Microsoft CEO Satya Nadella
Microsoft CEO Satya Nadella apparently does not believe women should lean in. Speaking at the Grace Hopper Celebration of Women in Computing (really!), Nadella had this advice:
“It’s not really about asking for a raise, but knowing and having faith that the system will give you the right raise,” he said. “That, I think, might be one of the additional superpowers that, quite frankly, women who don’t ask for a raise have. Because that’s good karma. It’ll come back because somebody’s going to know that’s the kind of person that I want to trust. That’s the kind of person that I want to really give more responsibility to. And in the long-term efficiency, things catch up.”
Who wants money when they could have karma, right? Except, in "the long-term efficiency," things don't catch up. Unless we're talking about karma over multiple lives, and in the next life you're going to be a rich man. Because all of that not-asking-for-raises women do combines with the discrimination they face and the lower pay our society attaches to female-dominated occupations and the extra time women spend caring for children and family members and in the long term, it all adds up to women losing huge amounts of pay over their lifetimes. In a male-dominated industry like tech, this is particularly pervasive.

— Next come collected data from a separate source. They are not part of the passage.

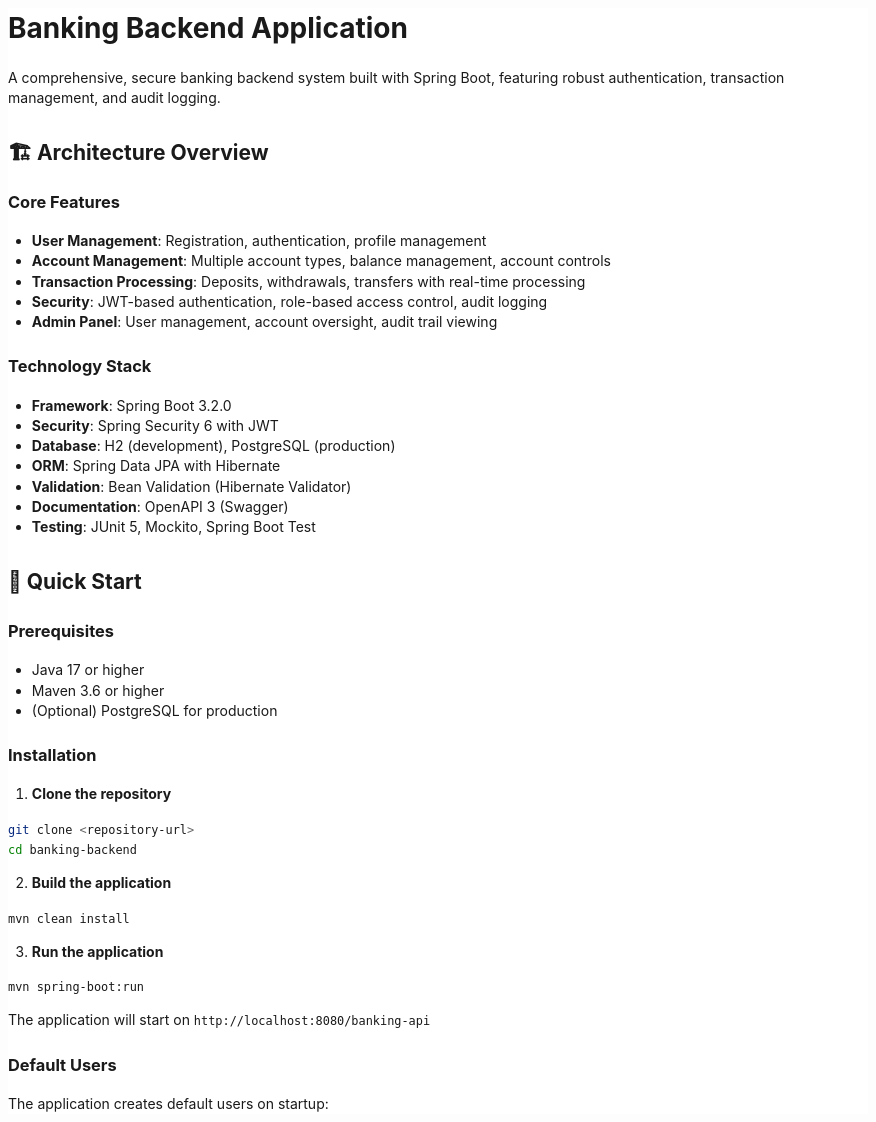 
# Banking Backend Application

A comprehensive, secure banking backend system built with Spring Boot, featuring robust authentication, transaction management, and audit logging.

## 🏗️ Architecture Overview

### Core Features
- **User Management**: Registration, authentication, profile management
- **Account Management**: Multiple account types, balance management, account controls
- **Transaction Processing**: Deposits, withdrawals, transfers with real-time processing
- **Security**: JWT-based authentication, role-based access control, audit logging
- **Admin Panel**: User management, account oversight, audit trail viewing

### Technology Stack
- **Framework**: Spring Boot 3.2.0
- **Security**: Spring Security 6 with JWT
- **Database**: H2 (development), PostgreSQL (production)
- **ORM**: Spring Data JPA with Hibernate
- **Validation**: Bean Validation (Hibernate Validator)
- **Documentation**: OpenAPI 3 (Swagger)
- **Testing**: JUnit 5, Mockito, Spring Boot Test

## 🚀 Quick Start

### Prerequisites
- Java 17 or higher
- Maven 3.6 or higher
- (Optional) PostgreSQL for production

### Installation

1. **Clone the repository**
```bash
git clone <repository-url>
cd banking-backend
```

2. **Build the application**
```bash
mvn clean install
```

3. **Run the application**
```bash
mvn spring-boot:run
```

The application will start on `http://localhost:8080/banking-api`

### Default Users
The application creates default users on startup:

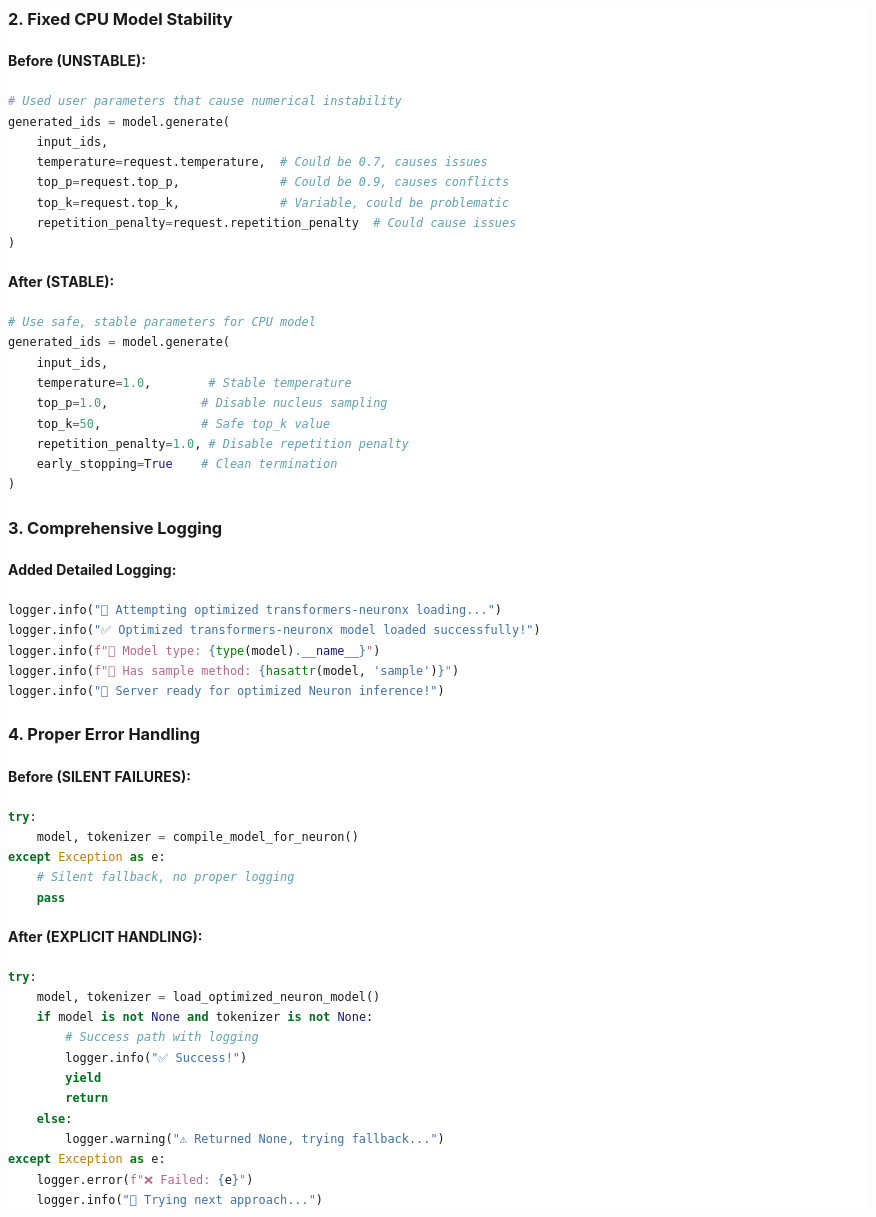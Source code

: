 ### **2. Fixed CPU Model Stability**

#### **Before (UNSTABLE):**
```python
# Used user parameters that cause numerical instability
generated_ids = model.generate(
    input_ids,
    temperature=request.temperature,  # Could be 0.7, causes issues
    top_p=request.top_p,              # Could be 0.9, causes conflicts
    top_k=request.top_k,              # Variable, could be problematic
    repetition_penalty=request.repetition_penalty  # Could cause issues
)
```

#### **After (STABLE):**
```python
# Use safe, stable parameters for CPU model
generated_ids = model.generate(
    input_ids,
    temperature=1.0,        # Stable temperature
    top_p=1.0,             # Disable nucleus sampling
    top_k=50,              # Safe top_k value
    repetition_penalty=1.0, # Disable repetition penalty
    early_stopping=True    # Clean termination
)
```

### **3. Comprehensive Logging**

#### **Added Detailed Logging:**
```python
logger.info("🔧 Attempting optimized transformers-neuronx loading...")
logger.info("✅ Optimized transformers-neuronx model loaded successfully!")
logger.info(f"🔧 Model type: {type(model).__name__}")
logger.info(f"🎯 Has sample method: {hasattr(model, 'sample')}")
logger.info("🎯 Server ready for optimized Neuron inference!")
```

### **4. Proper Error Handling**

#### **Before (SILENT FAILURES):**
```python
try:
    model, tokenizer = compile_model_for_neuron()
except Exception as e:
    # Silent fallback, no proper logging
    pass
```

#### **After (EXPLICIT HANDLING):**
```python
try:
    model, tokenizer = load_optimized_neuron_model()
    if model is not None and tokenizer is not None:
        # Success path with logging
        logger.info("✅ Success!")
        yield
        return
    else:
        logger.warning("⚠️ Returned None, trying fallback...")
except Exception as e:
    logger.error(f"❌ Failed: {e}")
    logger.info("🔄 Trying next approach...")
```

Nadella later reversed himself in an email to employees:
I answered that question completely wrong. Without a doubt I wholeheartedly support programs at Microsoft and in the industry that bring more women into technology and close the pay gap. I believe men and women should get equal pay for equal work. And when it comes to career advice on getting a raise when you think it’s deserved, Maria’s advice was the right advice. If you think you deserve a raise, you should just ask.
"Completely wrong" is completely right, but what sends a stronger message to women? A major CEO's unvarnished, spontaneous thoughts, or his subsequent walk-back presumably involving advice from the company attorneys? Bryce Covert
points out that Nadella's initial thoughts were common ones:
Both men and women are less likely to want to work with or hire women who ask for raises, while they don’t penalize men and end up rewarding them with higher pay. Research has generally found that when women act assertively at work, by for example asking for a raise or a promotion, they encounter “both social and financial backlash.”
If I were a woman at Microsoft, I'd be asking for a raise about now, though. With the spotlight shining on Nadella's remarks, maybe there's a combination of self-examination and defensiveness that will yield a little pay justice for women at the company.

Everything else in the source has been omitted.